A la suite du décès de M. [N], Mme [G] [T] veuve [N] est demeurée seule locataire.
Par la suite des loyers mensuels de 1.348,29 euros sont restés impayés.
Par acte de commissaire de justice du 9 décembre 2024, le bailleur a fait délivrer à la locataire un commandement de payer la somme principale de 9.562,32 euros au titre de l’arriéré locatif dans un délai de deux mois, en visant une clause résolutoire.

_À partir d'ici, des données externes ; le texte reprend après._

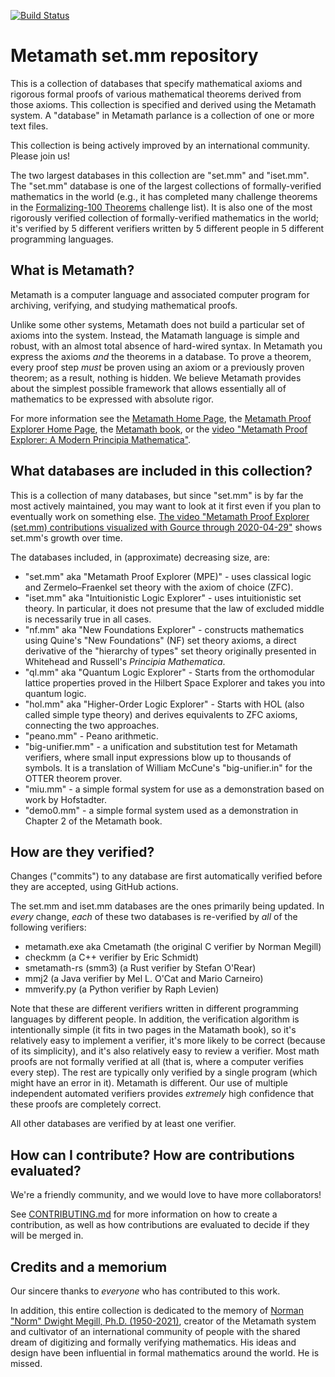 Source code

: [![Build Status](https://github.com/metamath/set.mm/workflows/verifiers/badge.svg)](https://github.com/metamath/set.mm/actions?query=workflow%3Averifiers)

# Metamath set.mm repository

This is a collection of databases that specify mathematical axioms and
rigorous formal proofs of various mathematical theorems
derived from those axioms.
This collection is specified and derived using the Metamath system.
A "database" in Metamath parlance is a collection of one or more text files.

This collection is being actively improved by an international community.
Please join us!

The two largest databases in this collection are "set.mm" and "iset.mm".
The "set.mm" database is one of the largest
collections of formally-verified mathematics in the world (e.g., it
has completed many challenge theorems in the
[Formalizing-100 Theorems](https://www.cs.ru.nl/~freek/100/) challenge list).
It is also one of the most rigorously verified collection of
formally-verified mathematics in the world; it's verified by
5 different verifiers written by 5 different people
in 5 different programming languages.

## What is Metamath?

Metamath is a computer language and associated computer program for
archiving, verifying, and studying mathematical proofs.

Unlike some other systems, Metamath does not build a particular set
of axioms into the system. Instead, the Matamath language is simple and robust,
with an almost total absence of hard-wired syntax.
In Metamath you express the axioms *and* the theorems in a database.
To prove a theorem, every proof step *must* be proven using an axiom or
a previously proven theorem; as a result, nothing is hidden.
We believe Metamath provides about the simplest possible framework that
allows essentially all of mathematics to be expressed with absolute rigor.

For more information see
the [Metamath Home Page](http://us.metamath.org/), the
[Metamath Proof Explorer Home Page](http://us.metamath.org/mpeuni/mmset.html),
the [Metamath book](http://us.metamath.org#book), or the
[video "Metamath Proof Explorer: A Modern Principia Mathematica"](https://www.youtube.com/watch?v=8WH4Rd4UKGE).

## What databases are included in this collection?

This is a collection of many databases, but since "set.mm" is by far
the most actively maintained, you may want to look at it first even if you
plan to eventually work on something else.
[The video "Metamath Proof Explorer (set.mm) contributions visualized with Gource through 2020-04-29"](https://www.youtube.com/watch?v=LVGSeDjWzUo) shows set.mm's growth over time.

The databases included, in (approximate) decreasing size, are:

* "set.mm" aka "Metamath Proof Explorer (MPE)" -
  uses classical logic and
  Zermelo–Fraenkel set theory with the axiom of choice (ZFC).
* "iset.mm" aka "Intuitionistic Logic Explorer" -
  uses intuitionistic set theory.
  In particular, it does not presume that the law of excluded middle is
  necessarily true in all cases.
* "nf.mm" aka "New Foundations Explorer" - constructs mathematics using
  Quine's "New Foundations" (NF) set theory axioms, a direct derivative
  of the "hierarchy of types" set theory originally presented in
  Whitehead and Russell's *Principia Mathematica*.
* "ql.mm" aka "Quantum Logic Explorer" - Starts from the orthomodular
  lattice properties proved in the Hilbert Space Explorer and takes
  you into quantum logic.
* "hol.mm" aka "Higher-Order Logic Explorer" - Starts with HOL (also
  called simple type theory) and derives equivalents to ZFC axioms,
  connecting the two approaches.
* "peano.mm" - Peano arithmetic.
* "big-unifier.mm" - a unification and substitution test for
  Metamath verifiers, where small input expressions blow up to thousands
  of symbols. It is a translation of William McCune's "big-unifier.in"
  for the OTTER theorem prover.
* "miu.mm"  - a simple formal system for use as a demonstration based
  on work by Hofstadter.
* "demo0.mm" - a simple formal system used as a demonstration in
  Chapter 2 of the Metamath book.

## How are they verified?

Changes ("commits") to any database are first automatically verified
before they are accepted, using GitHub actions.

The set.mm and iset.mm databases are the ones primarily being updated.
In *every* change, *each* of these two databases is re-verified by *all*
of the following verifiers:

* metamath.exe aka Cmetamath (the original C verifier by Norman Megill)
* checkmm (a C++ verifier by Eric Schmidt)
* smetamath-rs (smm3) (a Rust verifier by Stefan O'Rear)
* mmj2 (a Java verifier by Mel L. O'Cat and Mario Carneiro)
* mmverify.py (a Python verifier by Raph Levien)

Note that these are different verifiers written in different programming
languages by different people. In addition, the verification algorithm
is intentionally simple (it fits in two pages in the Matamath book),
so it's relatively easy to implement a verifier, it's more likely to be
correct (because of its simplicity), and it's also relatively
easy to review a verifier.
Most math proofs are not formally verified at all (that is, where a
computer verifies every step). The rest are typically only
verified by a single program (which might have an error in it).
Metamath is different.
Our use of multiple independent automated verifiers
provides *extremely* high confidence that these proofs are completely correct.

All other databases are verified by at least one verifier.

## How can I contribute? How are contributions evaluated?

We're a friendly community, and we would love to have more collaborators!

See [CONTRIBUTING.md](CONTRIBUTING.md) for more information on
how to create a contribution, as well as how contributions are evaluated
to decide if they will be merged in.

## Credits and a memorium

Our sincere thanks to *everyone* who has contributed to this work.

In addition, this entire collection is dedicated to the memory of
[Norman "Norm" Dwight Megill, Ph.D. (1950-2021)](https://www.legacy.com/us/obituaries/bostonglobe/name/norman-megill-obituary?id=31842140),
creator of the Metamath system and cultivator of an international
community of people with the shared dream of digitizing and
formally verifying mathematics.
His ideas and design have been influential in formal mathematics
around the world. He is missed.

La commission de coordination des actions prévention des expulsions locatives a été informée de la situation de Mme [G] [N] le 10 décembre 2024.
Par assignation du 14 août 2025, la S.C.I. DU [Adresse 2] A PARIS 11E a ensuite saisi le juge des contentieux de la protection du tribunal judiciaire de Paris en référé pour faire constater l’acquisition de la clause résolutoire, être autorisé à faire procéder à l’expulsion de Mme [G] [N] et obtenir sa condamnation au paiement des sommes suivantes :
−
Une indemnité mensuelle d’occupation d’un montant égal à celui du loyer et des charges, à compter de la résiliation du bail et jusqu’à libération des lieux,10.170,99 euros à titre de provision sur l’arriéré locatif arrêté au 21 avril 2025, avec intérêts au taux légal à compter du commandement de payer,500 euros sur le fondement de l’article 700 du code de procédure civile, outre les entiers dépens.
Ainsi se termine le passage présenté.